DATA SUPPLIED:
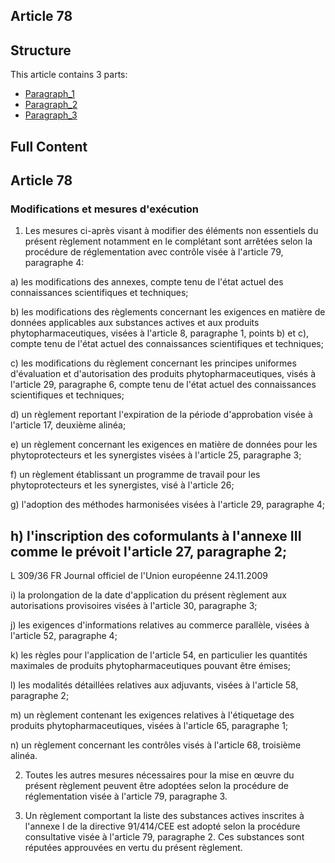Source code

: ## Article 78

## Structure

This article contains 3 parts:

- [Paragraph_1](./Paragraph_1.md)
- [Paragraph_2](./Paragraph_2.md)
- [Paragraph_3](./Paragraph_3.md)

## Full Content

## Article 78

### Modifications et mesures d'exécution

1. Les mesures ci-après visant à modifier des éléments non essentiels du présent règlement notamment en le complétant sont arrêtées selon la procédure de réglementation avec contrôle visée à l'article 79, paragraphe 4:

a) les modifications des annexes, compte tenu de l'état actuel des connaissances scientifiques et techniques;

b) les modifications des règlements concernant les exigences en matière de données applicables aux substances actives et aux produits phytopharmaceutiques, visées à l'article 8, paragraphe 1, points b) et c), compte tenu de l'état actuel des connaissances scientifiques et techniques;

c) les modifications du règlement concernant les principes uniformes d'évaluation et d'autorisation des produits phytopharmaceutiques, visés à l'article 29, paragraphe 6, compte tenu de l'état actuel des connaissances scientifiques et techniques;

d) un règlement reportant l'expiration de la période d'approbation visée à l'article 17, deuxième alinéa;

e) un règlement concernant les exigences en matière de données pour les phytoprotecteurs et les synergistes visées à l'article 25, paragraphe 3;

f) un règlement établissant un programme de travail pour les phytoprotecteurs et les synergistes, visé à l'article 26;

g) l'adoption des méthodes harmonisées visées à l'article 29, paragraphe 4;

h) l'inscription des coformulants à l'annexe III comme le prévoit l'article 27, paragraphe 2;
---


L 309/36            FR                         Journal officiel de l'Union européenne                                24.11.2009

i) la prolongation de la date d'application du présent règlement aux autorisations provisoires visées à l'article 30, paragraphe 3;

j) les exigences d'informations relatives au commerce parallèle, visées à l'article 52, paragraphe 4;

k) les règles pour l'application de l'article 54, en particulier les quantités maximales de produits phytopharmaceutiques pouvant être émises;

l) les modalités détaillées relatives aux adjuvants, visées à l'article 58, paragraphe 2;

m) un règlement contenant les exigences relatives à l'étiquetage des produits phytopharmaceutiques, visées à l'article 65, paragraphe 1;

n) un règlement concernant les contrôles visés à l'article 68, troisième alinéa.

2. Toutes les autres mesures nécessaires pour la mise en œuvre du présent règlement peuvent être adoptées selon la procédure de réglementation visée à l'article 79, paragraphe 3.

3. Un règlement comportant la liste des substances actives inscrites à l'annexe I de la directive 91/414/CEE est adopté selon la procédure consultative visée à l'article 79, paragraphe 2. Ces substances sont réputées approuvées en vertu du présent règlement.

WORK ITEM: Restate word for word every line from the top of the entries above to the line with "a) les modifications", inclusive, and skip any pictures.

FINAL ANSWER:
Source code

: ## Article 78

## Structure

This article contains 3 parts:

- [Paragraph_1](./Paragraph_1.md)
- [Paragraph_2](./Paragraph_2.md)
- [Paragraph_3](./Paragraph_3.md)

## Full Content

## Article 78

### Modifications et mesures d'exécution

1. Les mesures ci-après visant à modifier des éléments non essentiels du présent règlement notamment en le complétant sont arrêtées selon la procédure de réglementation avec contrôle visée à l'article 79, paragraphe 4:

a) les modifications des annexes, compte tenu de l'état actuel des connaissances scientifiques et techniques;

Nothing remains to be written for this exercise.